-- Instructions to follow --
Among the entries below, only the lines starting at the one with "Factiva's commitment to" and ending at the one with "Factiva Products and Services", both included, are to be printed exactly.

-- The records --
# # # # #
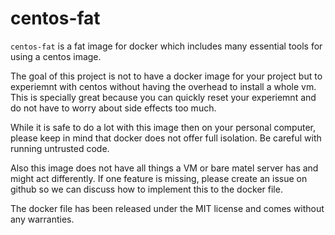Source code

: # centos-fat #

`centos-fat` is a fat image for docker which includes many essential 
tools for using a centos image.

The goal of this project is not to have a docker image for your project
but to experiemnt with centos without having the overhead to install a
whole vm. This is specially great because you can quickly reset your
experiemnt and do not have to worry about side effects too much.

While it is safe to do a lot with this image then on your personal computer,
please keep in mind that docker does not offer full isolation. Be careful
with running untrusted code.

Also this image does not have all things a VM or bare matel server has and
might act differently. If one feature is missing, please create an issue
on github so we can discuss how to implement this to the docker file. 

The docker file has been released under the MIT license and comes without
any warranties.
# # # # #
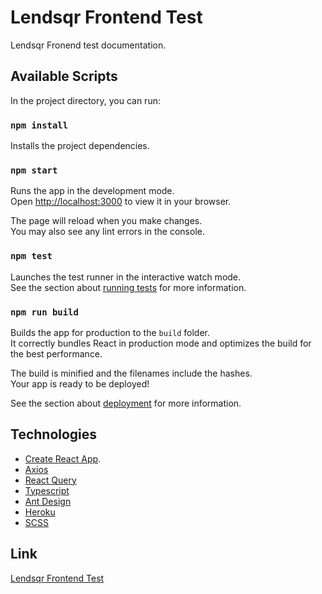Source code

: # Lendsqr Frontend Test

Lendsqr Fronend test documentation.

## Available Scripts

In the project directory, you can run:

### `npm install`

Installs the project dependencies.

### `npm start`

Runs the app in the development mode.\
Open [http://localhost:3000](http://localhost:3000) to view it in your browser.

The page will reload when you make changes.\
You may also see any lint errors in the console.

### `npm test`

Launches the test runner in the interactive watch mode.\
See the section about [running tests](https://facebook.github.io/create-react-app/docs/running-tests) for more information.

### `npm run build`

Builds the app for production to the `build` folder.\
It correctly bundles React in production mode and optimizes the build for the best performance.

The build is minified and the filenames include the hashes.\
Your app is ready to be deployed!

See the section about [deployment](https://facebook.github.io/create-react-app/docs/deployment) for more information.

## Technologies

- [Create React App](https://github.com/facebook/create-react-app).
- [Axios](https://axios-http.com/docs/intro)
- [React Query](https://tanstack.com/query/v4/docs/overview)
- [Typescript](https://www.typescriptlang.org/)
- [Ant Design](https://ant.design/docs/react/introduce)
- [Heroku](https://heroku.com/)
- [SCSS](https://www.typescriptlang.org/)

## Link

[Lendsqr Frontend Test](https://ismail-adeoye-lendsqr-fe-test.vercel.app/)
# # # # #
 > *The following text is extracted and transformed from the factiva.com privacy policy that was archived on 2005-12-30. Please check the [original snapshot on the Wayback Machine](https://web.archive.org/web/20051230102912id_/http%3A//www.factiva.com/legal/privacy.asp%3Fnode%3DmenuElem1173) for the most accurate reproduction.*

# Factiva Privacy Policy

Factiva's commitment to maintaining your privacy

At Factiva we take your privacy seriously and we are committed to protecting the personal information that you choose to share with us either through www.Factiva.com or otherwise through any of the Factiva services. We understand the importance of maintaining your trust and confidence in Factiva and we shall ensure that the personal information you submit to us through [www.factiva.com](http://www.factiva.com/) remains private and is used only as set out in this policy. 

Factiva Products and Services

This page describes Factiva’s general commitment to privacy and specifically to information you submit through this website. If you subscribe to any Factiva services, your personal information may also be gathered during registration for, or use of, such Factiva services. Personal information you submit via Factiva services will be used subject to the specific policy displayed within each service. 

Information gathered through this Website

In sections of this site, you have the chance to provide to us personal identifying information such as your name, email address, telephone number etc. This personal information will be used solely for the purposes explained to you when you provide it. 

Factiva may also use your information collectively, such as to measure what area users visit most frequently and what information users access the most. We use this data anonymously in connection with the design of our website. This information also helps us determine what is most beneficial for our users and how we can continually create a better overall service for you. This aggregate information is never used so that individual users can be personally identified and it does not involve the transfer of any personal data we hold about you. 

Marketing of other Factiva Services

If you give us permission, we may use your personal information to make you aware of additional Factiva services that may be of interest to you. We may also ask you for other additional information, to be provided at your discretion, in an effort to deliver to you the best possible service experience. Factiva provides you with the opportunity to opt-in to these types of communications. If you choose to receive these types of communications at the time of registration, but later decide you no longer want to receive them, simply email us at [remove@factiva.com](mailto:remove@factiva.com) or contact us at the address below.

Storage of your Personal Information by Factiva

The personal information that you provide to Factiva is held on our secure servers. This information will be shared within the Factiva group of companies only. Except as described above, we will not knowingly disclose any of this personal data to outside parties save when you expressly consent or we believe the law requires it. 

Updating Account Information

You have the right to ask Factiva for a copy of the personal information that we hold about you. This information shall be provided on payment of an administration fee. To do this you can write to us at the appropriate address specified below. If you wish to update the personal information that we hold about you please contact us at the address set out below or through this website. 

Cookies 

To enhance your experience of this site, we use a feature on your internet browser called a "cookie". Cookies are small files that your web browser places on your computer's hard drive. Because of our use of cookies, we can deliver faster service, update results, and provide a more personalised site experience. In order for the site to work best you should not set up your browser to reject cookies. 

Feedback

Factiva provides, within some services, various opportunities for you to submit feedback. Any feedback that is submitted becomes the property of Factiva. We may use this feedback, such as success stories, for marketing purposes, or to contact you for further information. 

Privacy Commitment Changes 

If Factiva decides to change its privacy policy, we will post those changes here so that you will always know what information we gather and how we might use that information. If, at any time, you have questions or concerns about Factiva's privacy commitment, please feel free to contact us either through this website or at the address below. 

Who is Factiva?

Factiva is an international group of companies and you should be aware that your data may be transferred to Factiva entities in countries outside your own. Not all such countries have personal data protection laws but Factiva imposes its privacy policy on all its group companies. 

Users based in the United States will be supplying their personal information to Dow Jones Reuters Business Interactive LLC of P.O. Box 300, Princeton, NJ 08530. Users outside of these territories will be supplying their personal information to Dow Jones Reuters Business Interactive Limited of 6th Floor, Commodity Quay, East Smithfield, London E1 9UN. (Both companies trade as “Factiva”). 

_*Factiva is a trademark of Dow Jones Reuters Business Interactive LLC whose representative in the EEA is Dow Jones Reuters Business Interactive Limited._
# # # # #
-- Finished exercise --
Factiva's commitment to maintaining your privacy

At Factiva we take your privacy seriously and we are committed to protecting the personal information that you choose to share with us either through www.Factiva.com or otherwise through any of the Factiva services. We understand the importance of maintaining your trust and confidence in Factiva and we shall ensure that the personal information you submit to us through [www.factiva.com](http://www.factiva.com/) remains private and is used only as set out in this policy. 

Factiva Products and Services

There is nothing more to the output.